Continua la saga dei Fanny & Alexander intorno al romanzo Ada o ardore di Nabokov. Abbandonate le passioni e i deliri di Ada e Van, i due fratelli/cugini compromessi in un amore incestuoso, è la volta di Acquamarina, il nuovo dei sette episodi del progetto Ada, cronaca familiare ideato da Luigi De Angelis e Chiara Lagani. Ogni arredo scenografico sembra rimosso. Acquamarina è un’opera di sfondamento. Muove dalla presa d’atto di uno scacco. L’artificio penetra le convenzioni sceniche e le lascia in balia di un varco: il sipario.
La vicenda di Aqua e Marina, le madri gemelle di Ada e Van innamorate entrambe di Demon, si compie fra le ondulazioni spesse del sipario. In un andirivieni sistolico-diastolico, la quarta parete si svasa, mostra le estremità dei personaggi, i piedi. La loro danza. Dalla ferita centrale del sipario fuoriescono gambe e mani, bolle di sapone e peluche parlanti. Ancora sezioni del corpo. La parete in quanto confine, barriera limitante è il luogo di confronto-scontro in cui solo possono convergere le azioni: la malattia di Aqua, il tradimento di Marina, il parto delle due donne, la sostituzione dei bambini (?). La parte superiore del corpo non scompare. Esiste, ora come traccia sul sudario pesante del sipario di velluto e dei suoi pennacchi di grogrè, ora sezionato dal telo nero del fondale, ora come schizzo del terzo sfondo scuoiato in macchie di colore.

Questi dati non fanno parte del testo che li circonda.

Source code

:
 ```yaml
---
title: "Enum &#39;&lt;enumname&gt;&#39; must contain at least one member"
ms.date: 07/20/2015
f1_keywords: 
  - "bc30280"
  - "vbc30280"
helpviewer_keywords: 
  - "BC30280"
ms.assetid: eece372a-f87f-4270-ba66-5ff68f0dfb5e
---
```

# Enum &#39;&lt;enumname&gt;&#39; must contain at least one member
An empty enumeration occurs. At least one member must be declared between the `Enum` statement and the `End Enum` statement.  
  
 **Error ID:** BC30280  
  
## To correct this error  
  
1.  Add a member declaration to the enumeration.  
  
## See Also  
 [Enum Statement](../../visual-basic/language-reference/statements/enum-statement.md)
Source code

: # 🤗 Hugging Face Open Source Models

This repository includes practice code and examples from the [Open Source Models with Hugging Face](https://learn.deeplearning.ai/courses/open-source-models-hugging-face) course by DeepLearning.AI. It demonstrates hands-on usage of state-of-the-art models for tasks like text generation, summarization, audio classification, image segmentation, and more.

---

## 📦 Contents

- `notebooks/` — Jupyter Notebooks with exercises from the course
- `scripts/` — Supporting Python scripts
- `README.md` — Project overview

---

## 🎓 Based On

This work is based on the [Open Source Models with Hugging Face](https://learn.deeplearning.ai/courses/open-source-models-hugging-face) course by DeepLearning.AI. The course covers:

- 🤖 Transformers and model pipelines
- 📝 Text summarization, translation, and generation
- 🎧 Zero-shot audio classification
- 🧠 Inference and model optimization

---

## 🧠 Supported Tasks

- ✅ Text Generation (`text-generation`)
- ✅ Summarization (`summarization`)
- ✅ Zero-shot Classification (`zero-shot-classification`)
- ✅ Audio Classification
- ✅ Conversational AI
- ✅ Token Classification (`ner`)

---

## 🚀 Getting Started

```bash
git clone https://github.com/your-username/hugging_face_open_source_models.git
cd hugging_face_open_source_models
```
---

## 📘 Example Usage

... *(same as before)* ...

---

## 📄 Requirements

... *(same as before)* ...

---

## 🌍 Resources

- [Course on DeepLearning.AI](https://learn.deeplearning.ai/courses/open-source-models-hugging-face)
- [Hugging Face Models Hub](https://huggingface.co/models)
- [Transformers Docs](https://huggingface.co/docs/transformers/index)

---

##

Oltre il sipario un ospedale: un divaricatoio ostetrico, una lambada da sala operatoria. Ma l’aspetto patologico e morboso rinviene nell’insistenza delle ripetizioni: il sipario si apre, si chiude, si apre ancora. Marina primattice interpreta se stessa e la sorella. Aqua si vuole sottrarre alle cure, l’infermiera e il dottore la inseguono, e lei si sdoppia nel suo orsacchiotto consolatore. Una progressione senza esiti e senza ritorno. Uno stato ipnotico assecondato dal tessuto sonoro che vive nell’ambiguità tra il registrato e il trasmesso dal vivo. I frame scenici, dettati dall’apertura-chiusura del sipario, sono didascalicamente scanditi dal box di quarzine che campeggia sulla testa degli attori: le lettere M-A-T-R-I-M-O-N-I-O, un cuore, una croce per la festa nuziale di Demon e Aqua. Il quadretto-reclame da cornetto Algida rivela l’adesione, deliberatamente ingenua e cinica, alle seduzioni dell’universo stereotipato dei mass media.
Acquamarina vive nell’atteggiamento appagato di un’esibizione tutta di superficie in cui la visionarietà deve passare attraverso un onirismo posticcio di teloni trasparenti tirati su corridoi di filo di ferro a vista. Teatrini infantili che mimano quelli dei grandi (certe trasparenze della Socìetas Raffaello Sanzio da Oreatea a B.#04 Berlin). Nello stesso intervallo si inscrive la citazione, quella dichiarata al maestro Leo de Berardinis, alla Ofelia del suo memorabile Principe di Danimarca, o la parodica sintesi futurista di uno sparo improvviso che non necessita più neppure dell’apertura del sipario. Gioco smascherato del teatro che si confronta con se stesso. I giochi, come sempre per i Fanny & Alexander sono aperti. Armati con il proprio Kit di sopravvivenza (consegnato all’ingresso), al pubblico non resta che aspettare la prossima mossa.